Exercise data section start

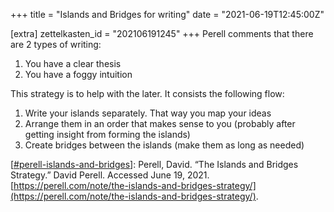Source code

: +++
title = "Islands and Bridges for writing"
date = "2021-06-19T12:45:00Z"

[extra]
zettelkasten_id = "202106191245"
+++
Perell comments that there are 2 types of writing:
1. You have a clear thesis
2. You have a foggy intuition

This strategy is to help with the later. It consists the following flow:

1. Write your islands separately. That way you map your ideas
2. Arrange them in an order that makes sense to you (probably after getting insight from forming the islands)
3. Create bridges between the islands (make them as long as needed)

[[#perell-islands-and-bridges](/zettelkasten/tags/perell-islands-and-bridges)]: Perell, David. “The Islands and Bridges Strategy.” David Perell. Accessed June 19, 2021. [https://perell.com/note/the-islands-and-bridges-strategy/](https://perell.com/note/the-islands-and-bridges-strategy/).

Exercise data section end

Within the listing above, tally the lines holding the word "strategy". Give the tally only.

2